La victoire d’Emmanuel Macron en 2022, remportée dans un duel avec Marine Le Pen, avec l’appui de tous ceux qui ont voté pour faire barrage à l’extrême droite (comme en 2017) et non parce qu’ils étaient favorable au programme d’Emmanuel Macron, ne lui donnait aucune légitimité pour mettre en œuvre son programme de régression sociale (retraite à 64 ans, réforme de l’indemnisation du chômage, réductions des impôts pour les plus riches…). Les Français sont descendus massivement dans la rue pour le dire à un Président qui pour toute réponse a envoyé les forces de l’ordre et utilisé, ad nauseam, l’article 49-3 de la Constitution. Il paie aujourd’hui le prix de son entêtement et de son aveuglement.
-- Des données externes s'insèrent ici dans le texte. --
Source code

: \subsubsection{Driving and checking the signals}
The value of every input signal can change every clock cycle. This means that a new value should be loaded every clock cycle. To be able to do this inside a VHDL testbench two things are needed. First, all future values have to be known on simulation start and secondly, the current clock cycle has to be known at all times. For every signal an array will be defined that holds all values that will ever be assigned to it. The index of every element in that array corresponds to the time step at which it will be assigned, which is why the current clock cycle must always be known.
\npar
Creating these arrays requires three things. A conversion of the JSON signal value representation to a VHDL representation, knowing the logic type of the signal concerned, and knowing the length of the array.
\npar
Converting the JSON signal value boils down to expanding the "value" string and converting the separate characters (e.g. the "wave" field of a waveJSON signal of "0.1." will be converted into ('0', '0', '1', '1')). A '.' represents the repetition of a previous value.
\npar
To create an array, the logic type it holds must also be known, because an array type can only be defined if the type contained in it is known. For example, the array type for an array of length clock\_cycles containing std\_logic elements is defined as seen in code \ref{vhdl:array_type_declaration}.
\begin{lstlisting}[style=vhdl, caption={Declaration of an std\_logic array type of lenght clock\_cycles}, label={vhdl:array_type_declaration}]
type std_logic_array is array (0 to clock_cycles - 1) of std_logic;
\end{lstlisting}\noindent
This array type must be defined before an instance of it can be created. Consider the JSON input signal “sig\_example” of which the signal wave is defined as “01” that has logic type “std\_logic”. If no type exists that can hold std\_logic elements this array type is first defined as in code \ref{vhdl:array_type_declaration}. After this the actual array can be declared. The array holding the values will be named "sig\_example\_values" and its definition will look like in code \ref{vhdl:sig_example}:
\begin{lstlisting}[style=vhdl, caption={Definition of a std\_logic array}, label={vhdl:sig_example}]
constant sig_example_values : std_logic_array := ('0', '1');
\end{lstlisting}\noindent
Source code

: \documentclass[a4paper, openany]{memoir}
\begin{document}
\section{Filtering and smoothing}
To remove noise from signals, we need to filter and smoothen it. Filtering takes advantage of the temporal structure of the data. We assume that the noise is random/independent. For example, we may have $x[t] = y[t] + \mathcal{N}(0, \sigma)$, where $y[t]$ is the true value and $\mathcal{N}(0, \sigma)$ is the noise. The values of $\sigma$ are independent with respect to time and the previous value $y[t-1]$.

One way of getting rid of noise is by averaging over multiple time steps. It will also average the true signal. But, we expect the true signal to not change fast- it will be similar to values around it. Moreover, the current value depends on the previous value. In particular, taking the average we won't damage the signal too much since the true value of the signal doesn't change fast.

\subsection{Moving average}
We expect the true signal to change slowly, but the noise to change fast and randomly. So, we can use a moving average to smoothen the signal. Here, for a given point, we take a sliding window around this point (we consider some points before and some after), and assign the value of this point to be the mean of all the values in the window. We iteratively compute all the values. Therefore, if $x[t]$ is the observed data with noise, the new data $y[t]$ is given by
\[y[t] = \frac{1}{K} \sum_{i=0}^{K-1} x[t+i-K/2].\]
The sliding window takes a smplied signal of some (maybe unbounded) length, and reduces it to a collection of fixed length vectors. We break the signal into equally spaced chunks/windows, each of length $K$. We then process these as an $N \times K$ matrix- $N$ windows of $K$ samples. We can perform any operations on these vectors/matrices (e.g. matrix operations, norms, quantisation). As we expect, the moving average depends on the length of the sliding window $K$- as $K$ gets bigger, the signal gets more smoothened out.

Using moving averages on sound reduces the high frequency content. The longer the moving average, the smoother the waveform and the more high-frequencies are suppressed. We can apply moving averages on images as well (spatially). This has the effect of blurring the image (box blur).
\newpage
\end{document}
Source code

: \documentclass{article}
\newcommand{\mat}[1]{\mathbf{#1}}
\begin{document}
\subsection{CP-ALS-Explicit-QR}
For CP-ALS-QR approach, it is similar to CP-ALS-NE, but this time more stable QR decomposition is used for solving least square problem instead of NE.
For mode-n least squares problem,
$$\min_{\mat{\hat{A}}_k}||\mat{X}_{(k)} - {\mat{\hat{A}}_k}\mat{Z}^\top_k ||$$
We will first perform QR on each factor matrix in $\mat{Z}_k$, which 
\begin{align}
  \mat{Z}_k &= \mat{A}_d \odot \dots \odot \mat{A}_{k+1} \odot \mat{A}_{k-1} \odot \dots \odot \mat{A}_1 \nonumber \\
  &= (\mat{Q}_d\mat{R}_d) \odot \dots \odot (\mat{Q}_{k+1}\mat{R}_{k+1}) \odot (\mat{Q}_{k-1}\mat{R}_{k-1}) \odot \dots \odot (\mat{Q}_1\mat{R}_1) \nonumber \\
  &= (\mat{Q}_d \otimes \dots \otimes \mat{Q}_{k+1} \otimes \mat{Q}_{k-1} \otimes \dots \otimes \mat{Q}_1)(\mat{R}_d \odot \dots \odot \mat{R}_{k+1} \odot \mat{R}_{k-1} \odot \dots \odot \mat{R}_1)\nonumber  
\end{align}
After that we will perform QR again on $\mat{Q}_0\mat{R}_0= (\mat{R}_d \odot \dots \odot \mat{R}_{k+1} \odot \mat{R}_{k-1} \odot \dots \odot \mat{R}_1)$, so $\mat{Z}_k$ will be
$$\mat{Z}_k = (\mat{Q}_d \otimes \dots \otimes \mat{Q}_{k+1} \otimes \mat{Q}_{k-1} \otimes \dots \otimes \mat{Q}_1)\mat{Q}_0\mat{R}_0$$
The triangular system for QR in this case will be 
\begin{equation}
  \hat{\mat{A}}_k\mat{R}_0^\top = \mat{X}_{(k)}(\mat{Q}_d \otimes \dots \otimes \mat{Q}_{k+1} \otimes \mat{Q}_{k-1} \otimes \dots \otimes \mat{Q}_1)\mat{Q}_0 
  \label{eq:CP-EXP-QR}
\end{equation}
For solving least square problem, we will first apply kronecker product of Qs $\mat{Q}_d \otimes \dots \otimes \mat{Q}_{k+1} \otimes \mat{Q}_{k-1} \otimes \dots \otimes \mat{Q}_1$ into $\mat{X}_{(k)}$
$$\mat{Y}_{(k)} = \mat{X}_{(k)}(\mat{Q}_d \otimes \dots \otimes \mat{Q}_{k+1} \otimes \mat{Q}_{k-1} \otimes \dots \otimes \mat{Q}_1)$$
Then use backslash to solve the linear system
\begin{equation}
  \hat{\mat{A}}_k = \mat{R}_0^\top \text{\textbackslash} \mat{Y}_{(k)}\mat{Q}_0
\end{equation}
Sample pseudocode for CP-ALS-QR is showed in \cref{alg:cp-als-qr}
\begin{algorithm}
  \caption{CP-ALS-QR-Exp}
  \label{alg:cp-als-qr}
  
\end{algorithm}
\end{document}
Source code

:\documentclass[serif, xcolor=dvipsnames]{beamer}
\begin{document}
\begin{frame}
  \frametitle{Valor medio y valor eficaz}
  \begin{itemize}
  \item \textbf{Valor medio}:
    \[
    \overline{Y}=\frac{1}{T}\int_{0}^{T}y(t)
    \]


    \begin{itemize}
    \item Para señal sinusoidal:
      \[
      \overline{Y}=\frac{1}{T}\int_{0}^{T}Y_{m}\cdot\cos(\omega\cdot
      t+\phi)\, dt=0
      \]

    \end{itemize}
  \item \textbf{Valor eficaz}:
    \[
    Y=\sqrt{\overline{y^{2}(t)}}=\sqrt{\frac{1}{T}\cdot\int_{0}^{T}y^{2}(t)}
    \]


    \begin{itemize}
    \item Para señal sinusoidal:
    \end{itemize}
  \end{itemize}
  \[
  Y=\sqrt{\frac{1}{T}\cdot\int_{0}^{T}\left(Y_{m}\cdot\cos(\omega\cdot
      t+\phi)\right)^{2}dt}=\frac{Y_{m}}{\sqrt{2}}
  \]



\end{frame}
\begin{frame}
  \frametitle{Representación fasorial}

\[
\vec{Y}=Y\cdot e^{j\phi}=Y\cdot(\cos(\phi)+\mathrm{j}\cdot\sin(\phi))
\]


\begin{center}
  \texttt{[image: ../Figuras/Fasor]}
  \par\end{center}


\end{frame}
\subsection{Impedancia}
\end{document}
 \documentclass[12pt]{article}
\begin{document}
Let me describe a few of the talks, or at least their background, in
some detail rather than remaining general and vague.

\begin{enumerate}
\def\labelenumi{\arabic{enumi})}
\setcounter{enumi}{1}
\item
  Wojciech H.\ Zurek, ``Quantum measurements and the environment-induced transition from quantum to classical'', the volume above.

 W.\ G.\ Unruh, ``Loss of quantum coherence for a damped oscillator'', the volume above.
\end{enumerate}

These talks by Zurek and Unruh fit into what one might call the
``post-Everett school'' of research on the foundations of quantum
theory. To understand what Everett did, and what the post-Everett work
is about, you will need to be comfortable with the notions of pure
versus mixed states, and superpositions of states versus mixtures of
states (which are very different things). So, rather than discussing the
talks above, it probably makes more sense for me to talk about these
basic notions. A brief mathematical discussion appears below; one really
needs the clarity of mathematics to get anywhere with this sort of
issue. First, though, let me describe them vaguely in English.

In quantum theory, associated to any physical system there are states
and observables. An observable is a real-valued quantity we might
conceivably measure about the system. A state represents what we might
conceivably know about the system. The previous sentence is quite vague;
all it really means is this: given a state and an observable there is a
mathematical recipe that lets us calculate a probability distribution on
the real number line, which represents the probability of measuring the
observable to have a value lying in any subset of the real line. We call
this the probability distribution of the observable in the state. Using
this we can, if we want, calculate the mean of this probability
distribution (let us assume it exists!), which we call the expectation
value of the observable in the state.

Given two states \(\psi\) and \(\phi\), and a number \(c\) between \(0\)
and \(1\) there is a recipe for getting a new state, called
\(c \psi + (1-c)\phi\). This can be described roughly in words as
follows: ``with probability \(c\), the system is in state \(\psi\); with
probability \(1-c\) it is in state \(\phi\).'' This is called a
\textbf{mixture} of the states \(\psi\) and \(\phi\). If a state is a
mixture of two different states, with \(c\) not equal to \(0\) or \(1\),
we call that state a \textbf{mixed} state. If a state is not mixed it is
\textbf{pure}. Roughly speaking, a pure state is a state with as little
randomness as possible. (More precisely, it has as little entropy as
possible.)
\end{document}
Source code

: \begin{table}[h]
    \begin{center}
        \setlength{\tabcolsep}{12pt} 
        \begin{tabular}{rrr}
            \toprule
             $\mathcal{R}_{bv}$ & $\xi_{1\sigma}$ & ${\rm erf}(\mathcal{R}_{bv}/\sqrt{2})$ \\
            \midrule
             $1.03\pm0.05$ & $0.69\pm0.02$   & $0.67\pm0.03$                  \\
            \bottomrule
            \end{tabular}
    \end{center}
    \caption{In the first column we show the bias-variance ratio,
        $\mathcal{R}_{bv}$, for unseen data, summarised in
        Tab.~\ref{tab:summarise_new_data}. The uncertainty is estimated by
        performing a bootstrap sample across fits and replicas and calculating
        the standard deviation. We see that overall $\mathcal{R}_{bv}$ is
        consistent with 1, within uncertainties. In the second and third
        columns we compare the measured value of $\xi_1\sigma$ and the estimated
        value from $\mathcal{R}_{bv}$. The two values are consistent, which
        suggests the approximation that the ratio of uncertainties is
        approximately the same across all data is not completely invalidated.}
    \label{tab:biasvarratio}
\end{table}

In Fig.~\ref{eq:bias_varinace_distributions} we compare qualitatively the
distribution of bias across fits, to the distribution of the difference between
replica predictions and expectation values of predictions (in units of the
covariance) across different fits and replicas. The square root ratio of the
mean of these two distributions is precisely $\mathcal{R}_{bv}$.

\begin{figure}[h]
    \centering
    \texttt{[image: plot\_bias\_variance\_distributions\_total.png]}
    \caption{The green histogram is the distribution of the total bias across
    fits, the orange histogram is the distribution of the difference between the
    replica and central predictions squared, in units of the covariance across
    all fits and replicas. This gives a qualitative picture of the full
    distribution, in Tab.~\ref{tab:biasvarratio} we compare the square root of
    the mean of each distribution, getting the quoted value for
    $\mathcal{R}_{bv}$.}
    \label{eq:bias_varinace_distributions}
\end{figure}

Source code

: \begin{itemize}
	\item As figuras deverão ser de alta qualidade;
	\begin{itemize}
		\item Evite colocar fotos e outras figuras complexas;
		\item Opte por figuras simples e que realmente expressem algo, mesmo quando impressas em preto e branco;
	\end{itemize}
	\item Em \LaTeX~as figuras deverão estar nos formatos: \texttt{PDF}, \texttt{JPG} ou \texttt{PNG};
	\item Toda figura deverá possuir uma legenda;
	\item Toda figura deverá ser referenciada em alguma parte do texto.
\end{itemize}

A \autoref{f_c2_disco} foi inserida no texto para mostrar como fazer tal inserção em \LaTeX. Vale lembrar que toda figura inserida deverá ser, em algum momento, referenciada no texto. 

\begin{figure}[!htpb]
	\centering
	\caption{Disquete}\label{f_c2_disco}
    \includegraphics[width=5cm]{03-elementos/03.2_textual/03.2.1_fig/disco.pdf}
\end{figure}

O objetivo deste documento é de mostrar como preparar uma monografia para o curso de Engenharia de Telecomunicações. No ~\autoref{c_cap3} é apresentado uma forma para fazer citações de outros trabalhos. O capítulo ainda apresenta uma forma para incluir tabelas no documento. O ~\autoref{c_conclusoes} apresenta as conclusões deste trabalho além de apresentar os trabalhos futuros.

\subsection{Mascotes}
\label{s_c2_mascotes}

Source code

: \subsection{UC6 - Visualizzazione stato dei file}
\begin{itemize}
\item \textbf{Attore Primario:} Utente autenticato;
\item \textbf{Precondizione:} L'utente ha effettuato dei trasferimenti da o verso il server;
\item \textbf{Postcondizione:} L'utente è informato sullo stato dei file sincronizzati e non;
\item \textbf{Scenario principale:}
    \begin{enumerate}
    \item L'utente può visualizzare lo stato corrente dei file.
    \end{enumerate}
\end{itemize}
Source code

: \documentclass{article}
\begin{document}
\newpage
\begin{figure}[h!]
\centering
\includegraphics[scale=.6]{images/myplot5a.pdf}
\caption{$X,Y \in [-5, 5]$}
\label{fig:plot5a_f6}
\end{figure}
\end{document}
Mais la même chose pourrait arriver au NFP s’il pensait, avec son tiers de sièges à l’Assemblée nationale et 25,7% des voix, disposer d’un blanc-seing pour mettre en œuvre sa politique. Il ne serait pas plus légitime aujourd’hui qu’Emmanuel Macron ne l’était hier.
Personne n’a gagné cette élection.
Ni le RN qui ne peut pas s’en plaindre puisqu’il est favorable aux institutions de la Ve République. Il ne souhaite pas les modifier, mais attend le moment où il pourra profiter de leur déséquilibre pour exercer le pouvoir à sa guise.
Le NFP ne se plaint pas non plus du résultat du scrutin puisqu’il lui donne une représentation à l’Assemblée nationale supérieure à son poids réel dans le vote des Français.
Quant au camp du président, de la République, il enregistre une réelle défaite, dont l’ampleur a cependant été limitée par le front républicain et les désistements qui ont une fois encore conduit beaucoup d’électeurs de gauche à voter pour des candidats dont ils désapprouvent les orientations politiques. Il leur a fallu beaucoup d’abnégation pour voter pour Elisabeth Borne, responsable de la réforme des retraites, ou pour Gérald Darmanin qui a envoyé les CRS contre leurs manifestations et qui a piloté une loi immigration que Marine Le Pen a pu qualifier de victoire idéologique de ses idées. Mais ils l’ont fait une fois encore pour empêcher le RN d’accéder au pouvoir.
Alors, que faut-il faire ?
D’abord ne pas se mentir et ne pas mentir aux Français.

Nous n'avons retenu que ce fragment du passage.